▸ **GOAL OF THE EXERCISE**
Go through the following listing and count each line that contains the string "resources"; the answer is that number alone.

▸ **ENTRIES SHOWN**
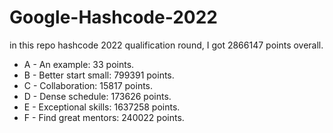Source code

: # Google-Hashcode-2022
in this repo hashcode 2022 qualification round, I got 2866147 points overall.
- A - An example: 33 points.
- B - Better start small: 799391 points.
- C - Collaboration: 15817 points.
- D - Dense schedule: 173626 points.
- E - Exceptional skills: 1637258 points.
- F - Find great mentors: 240022 points.
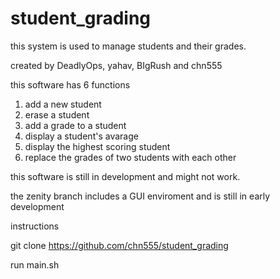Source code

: # student_grading

this system is used to manage students and their grades.

created by DeadlyOps, yahav, BIgRush and chn555


this software has 6 functions

1. add a new student
2. erase a student
3. add a grade to a student
4. display a student's avarage
5. display the highest scoring student
6. replace the grades of two students with each other



this software is still in development and might not work.

the zenity branch includes a GUI enviroment and is still in early development


instructions

git clone https://github.com/chn555/student_grading

run main.sh
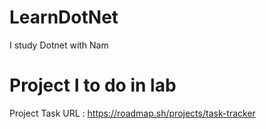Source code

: # LearnDotNet
I study Dotnet with Nam
# Project I to do in lab
Project Task URL : https://roadmap.sh/projects/task-tracker
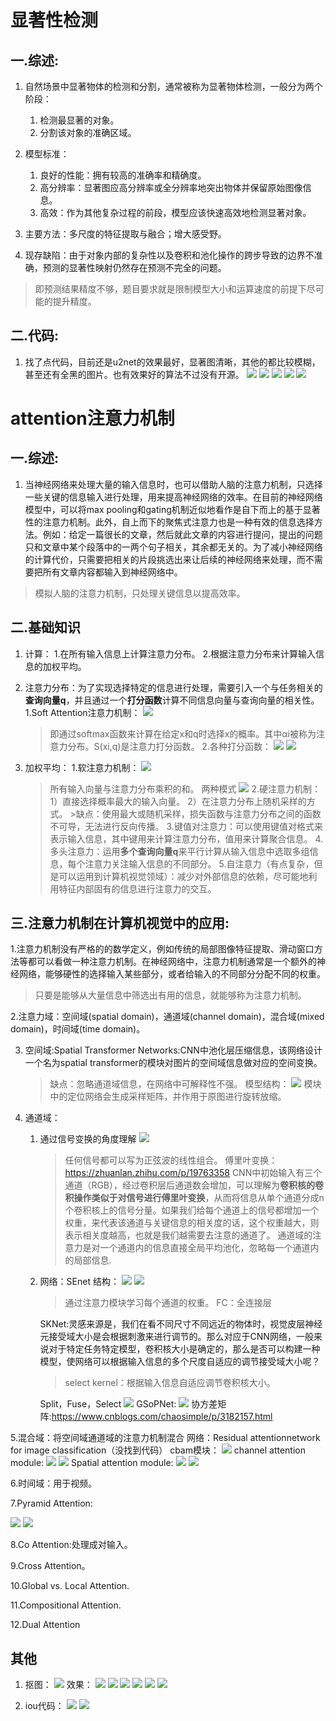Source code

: # **显著性检测**

## **一.综述:**

1. 自然场景中显著物体的检测和分割，通常被称为显著物体检测，一般分为两个阶段：
    1. 检测最显著的对象。
    2. 分割该对象的准确区域。

2. 模型标准：
    1. 良好的性能：拥有较高的准确率和精确度。
    2. 高分辨率：显著图应高分辨率或全分辨率地突出物体并保留原始图像信息。
    3. 高效：作为其他复杂过程的前段，模型应该快速高效地检测显著对象。

3. 主要方法：多尺度的特征提取与融合；增大感受野。

4. 现存缺陷：由于对象内部的复杂性以及卷积和池化操作的跨步导致的边界不准确，预测的显著性映射仍然存在预测不完全的问题。

>即预测结果精度不够，题目要求就是限制模型大小和运算速度的前提下尽可能的提升精度。

## **二.代码:**

1. 找了点代码，目前还是u2net的效果最好，显著图清晰，其他的都比较模糊，甚至还有全黑的图片。也有效果好的算法不过没有开源。
![](2021-02-21-16-26-34.png)
![](2021-02-21-16-26-43.png)
![](2021-02-21-16-27-15.png)
![](2021-02-21-16-33-51.png)
![](2021-02-21-16-34-13.png)

# **attention注意力机制**

## **一.综述:**

1. 当神经网络来处理大量的输入信息时，也可以借助人脑的注意力机制，只选择一些关键的信息输入进行处理，用来提高神经网络的效率。在目前的神经网络模型中，可以将max pooling和gating机制近似地看作是自下而上的基于显著性的注意力机制。此外，自上而下的聚焦式注意力也是一种有效的信息选择方法。例如：给定一篇很长的文章，然后就此文章的内容进行提问，提出的问题只和文章中某个段落中的一两个句子相关，其余都无关的。为了减小神经网络的计算代价，只需要把相关的片段挑选出来让后续的神经网络来处理，而不需要把所有文章内容都输入到神经网络中。

>模拟人脑的注意力机制，只处理关键信息以提高效率。

## **二.基础知识**
1. 计算：
    1.在所有输入信息上计算注意力分布。
    2.根据注意力分布来计算输入信息的加权平均。

2. 注意力分布：为了实现选择特定的信息进行处理，需要引入一个与任务相关的**查询向量q**，并且通过一个**打分函数**计算不同信息向量与查询向量的相关性。
    1.Soft Attention注意力机制：
    ![](2021-02-21-14-34-00.png)
    >即通过softmax函数来计算在给定x和q时选择x的概率。其中αi被称为注意力分布。S(xi,q)是注意力打分函数。
    2.各种打分函数：
    ![](2021-02-21-14-37-50.png)
    ![](2021-02-21-14-39-44.png)

3. 加权平均：
    1.软注意力机制：
    ![](2021-02-21-14-45-15.png)
    >所有输入向量与注意力分布乘积的和。
    两种模式
    ![](2021-02-21-14-50-01.png)
    2.硬注意力机制：
        1）直接选择概率最大的输入向量。
        2）在注意力分布上随机采样的方式。
        >缺点：使用最大或随机采样，损失函数与注意力分布之间的函数不可导，无法进行反向传播。
    3.键值对注意力：可以使用键值对格式来表示输入信息，其中键用来计算注意力分布，值用来计算聚合信息。
    4.多头注意力：运用**多个查询向量q**来平行计算从输入信息中选取多组信息，每个注意力关注输入信息的不同部分。
    5.自注意力（有点复杂，但是可以运用到计算机视觉领域）：减少对外部信息的依赖，尽可能地利用特征内部固有的信息进行注意力的交互。

## **三.注意力机制在计算机视觉中的应用:** 

1.注意力机制没有严格的的数学定义，例如传统的局部图像特征提取、滑动窗口方法等都可以看做一种注意力机制。在神经网络中，注意力机制通常是一个额外的神经网络，能够硬性的选择输入某些部分，或者给输入的不同部分分配不同的权重。

>只要是能够从大量信息中筛选出有用的信息，就能够称为注意力机制。

2.注意力域：空间域(spatial domain)，通道域(channel domain)，混合域(mixed domain)，时间域(time domain)。

3. 空间域:Spatial Transformer Networks:CNN中池化层压缩信息，该网络设计一个名为spatial transformer的模块对图片的空间域信息做对应的空间变换。
    >缺点：忽略通道域信息，在网络中可解释性不强。
    模型结构：
    ![](2021-02-21-15-29-21.png)
    >模块中的定位网络会生成采样矩阵，并作用于原图进行旋转放缩。
    

4. 通道域：
    1. 通过信号变换的角度理解
       ![](2021-02-21-15-33-25.png)
       >任何信号都可以写为正弦波的线性组合。
       傅里叶变换：https://zhuanlan.zhihu.com/p/19763358
       CNN中初始输入有三个通道（RGB），经过卷积层后通道数会增加，可以理解为**卷积核的卷积操作类似于对信号进行傅里叶变换**，从而将信息从单个通道分成n个卷积核上的信号分量。如果我们给每个通道上的信号都增加一个权重，来代表该通道与关键信息的相关度的话，这个权重越大，则表示相关度越高，也就是我们越需要去注意的通道了。
       >通道域的注意力是对一个通道内的信息直接全局平均池化，忽略每一个通道内的局部信息.
    2.  网络：SEnet
        结构：
        ![](2021-02-21-15-45-35.png)
        ![](2021-02-22-13-41-15.png)
        >通过注意力模块学习每个通道的权重。
        FC：全连接层

        SKNet:灵感来源是，我们在看不同尺寸不同远近的物体时，视觉皮层神经元接受域大小是会根据刺激来进行调节的。那么对应于CNN网络，一般来说对于特定任务特定模型，卷积核大小是确定的，那么是否可以构建一种模型，使网络可以根据输入信息的多个尺度自适应的调节接受域大小呢？
        >select kernel：根据输入信息自适应调节卷积核大小。

        Split，Fuse，Select
        ![](2021-02-22-14-23-32.png)
        GSoPNet:
        ![](2021-02-22-14-06-40.png)
        协方差矩阵:https://www.cnblogs.com/chaosimple/p/3182157.html
        

5.混合域：将空间域通道域的注意力机制混合
    网络：Residual attentionnetwork for image classification（没找到代码）
    cbam模块：
    ![](2021-02-22-14-30-50.png)
    channel attention module:
    ![](2021-02-22-14-31-46.png)
    ![](2021-02-22-14-34-43.png)
    Spatial attention module:
    ![](2021-02-22-14-35-11.png)
    ![](2021-02-22-14-36-14.png)

6.时间域：用于视频。

7.Pyramid Attention:

![](2021-02-22-14-36-53.png)
![](2021-02-22-14-37-30.png)

8.Co Attention:处理成对输入。

9.Cross Attention。

10.Global vs. Local Attention.

11.Compositional Attention.

12.Dual Attention

## **其他**

1. 抠图：
    ![](2021-02-21-16-38-55.png)
    效果：
    ![](2021-02-21-17-11-54.png)
    ![](2021-02-21-17-12-06.png)
    ![](2021-02-21-17-12-17.png)
    ![](2021-02-21-17-12-30.png)
    ![](2021-02-21-17-12-39.png)
    ![](2021-02-21-17-12-50.png)

2. iou代码：
    ![](2021-02-21-19-47-14.png)
    ![](2021-02-22-14-43-50.png)
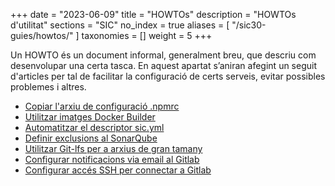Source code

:+++
date = "2023-06-09"
title = "HOWTOs"
description = "HOWTOs d'utilitat"
sections = "SIC"
no_index = true
aliases = [
    "/sic30-guies/howtos/"
]
taxonomies = []
weight = 5
+++

Un HOWTO és un document informal, generalment breu, que descriu com desenvolupar una certa tasca.
En aquest apartat s’aniran afegint un seguit d'articles per tal de facilitar la configuració de certs serveis, evitar possibles problemes i altres.

- [Copiar l'arxiu de configuració .npmrc](/howtos/2021-01-24-SIC-Howto-copiar_npmrc)
- [Utilitzar imatges Docker Builder](/howtos/2022-07-06-SIC-Howto-utilitzar-imatges-docker-builder)
- [Automatitzar el descriptor sic.yml](/howtos/2021-10-07-sic-howto-automatitzacio-sic-yml)
- [Definir exclusions al SonarQube](/howtos/2020-10-26-SIC-Howto-definir_exclusions_SonarQube)
- [Utilitzar Git-lfs per a arxius de gran tamany](/howtos/2019-10-09-sic-Howto-Git-lfs)
- [Configurar notificacions via email al Gitlab](/howtos/2019-10-09-sic-Howto-Gitlab-Mail)
- [Configurar accés SSH per connectar a Gitlab](/howtos/2023-06-07-SIC-Howto-acces-ssh-gitlab)
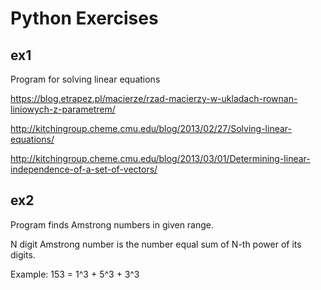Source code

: Python Exercises
================

ex1
---

Program for solving linear equations

 
 https://blog.etrapez.pl/macierze/rzad-macierzy-w-ukladach-rownan-liniowych-z-parametrem/
 
 http://kitchingroup.cheme.cmu.edu/blog/2013/02/27/Solving-linear-equations/
 
 http://kitchingroup.cheme.cmu.edu/blog/2013/03/01/Determining-linear-independence-of-a-set-of-vectors/
 
 ex2
 ---
 
 Program finds Amstrong numbers in given range.

N digit Amstrong number is the number equal sum of N-th power of its digits.

Example:
    153 = 1^3 + 5^3 + 3^3  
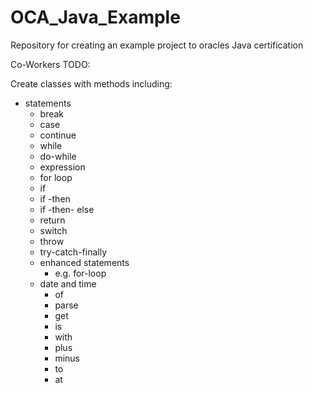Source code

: # OCA_Java_Example

Repository for creating an example project to oracles Java certification

Co-Workers TODO:

Create classes with methods including:

- statements
	- break
	- case
	- continue
	- while
	- do-while
	- expression
	- for loop
	- if
	- if -then
	- if -then- else
	- return
	- switch
	- throw
	- try-catch-finally
 	- enhanced statements
		- e.g. for-loop
	- date and time
		- of
		- parse
		- get
		- is
		- with
		- plus
		- minus
		- to
		- at

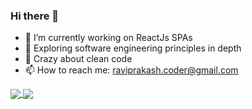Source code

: ### Hi there 👋

- 🔭 I’m currently working on ReactJs SPAs
- 🌱 Exploring software engineering principles in depth
- 🤩 Crazy about clean code
- 📫 How to reach me: raviprakash.coder@gmail.com
<!-- - ⚡ Fun fact: I am trying to balance code and design.
 -->
<!-- - 👯 I’m looking to collaborate on ... -->
<!-- - 🤔 I’m looking for help with best optimisation practices -->
<!-- - 💬 Ask me about React and Design -->
<!-- - 😄 Pronouns: ... -->

<a href="#">
  <img align="center" src="https://github-readme-stats.vercel.app/api?username=iamraviprakash&count_private=true&show_icons=true&hide=contribs" />
</a>

<a href="#">
  <img align="center" src="https://github-readme-stats.vercel.app/api/top-langs/?username=iamraviprakash&layout=compact" />
</a>
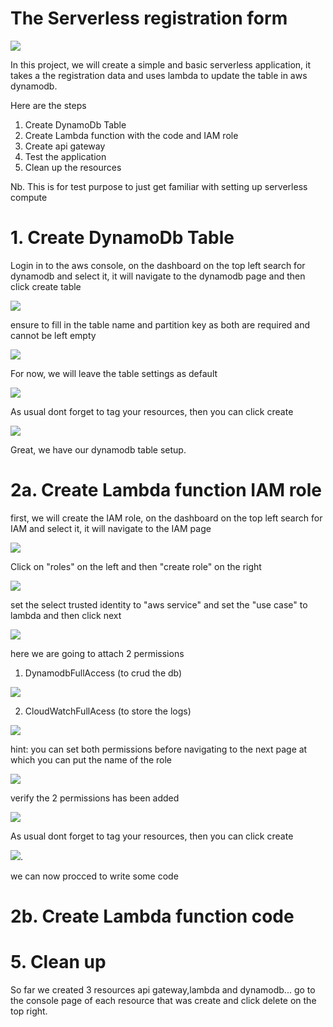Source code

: <!-- @format -->

# The Serverless registration form

![](/aws%20serverless/images/serverlessaws.JPG)

In this project, we will create a simple and basic serverless application, it takes a the registration data and uses lambda to update the table in aws dynamodb.

Here are the steps

1. Create DynamoDb Table
2. Create Lambda function with the code and IAM role
3. Create api gateway
4. Test the application
5. Clean up the resources

Nb. This is for test purpose to just get familiar with setting up serverless compute

# 1. Create DynamoDb Table

Login in to the aws console, on the dashboard on the top left search for dynamodb and select it, it will navigate to the dynamodb page and then click create table

![](/aws%20serverless/images/dynamodb1.png)

ensure to fill in the table name and partition key as both are required and cannot be left empty

![](/aws%20serverless/images/dynamodb2.png)

For now, we will leave the table settings as default

![](/aws%20serverless/images/dynamodb3.png)

As usual dont forget to tag your resources, then you can click create

![](/aws%20serverless/images/dynamodb4.png)

Great, we have our dynamodb table setup.

# 2a. Create Lambda function IAM role

first, we will create the IAM role, on the dashboard on the top left search for IAM and select it, it will navigate to the IAM page

![](/aws%20serverless/images/iam1.png)

Click on "roles" on the left and then "create role" on the right

![](/aws%20serverless/images/iam2.png)

set the select trusted identity to "aws service" and set the "use case" to lambda and then click next

![](/aws%20serverless/images/iam3.png)

here we are going to attach 2 permissions

1. DynamodbFullAccess (to crud the db)

![](/aws%20serverless/images/iam4a.png)

2. CloudWatchFullAcess (to store the logs)

![](/aws%20serverless/images/iam4b.png)

hint: you can set both permissions before navigating to the next page at which you can put the name of the role

![](/aws%20serverless/images/iam5.png)

verify the 2 permissions has been added

![](/aws%20serverless/images/iam6.png)

As usual dont forget to tag your resources, then you can click create

![](/aws%20serverless/images/iam7.png).

we can now procced to write some code

# 2b. Create Lambda function code

# 5. Clean up

So far we created 3 resources api gateway,lambda and dynamodb... go to the console page of each resource that was create and click delete on the top right.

▸ **TASK ANSWER**
4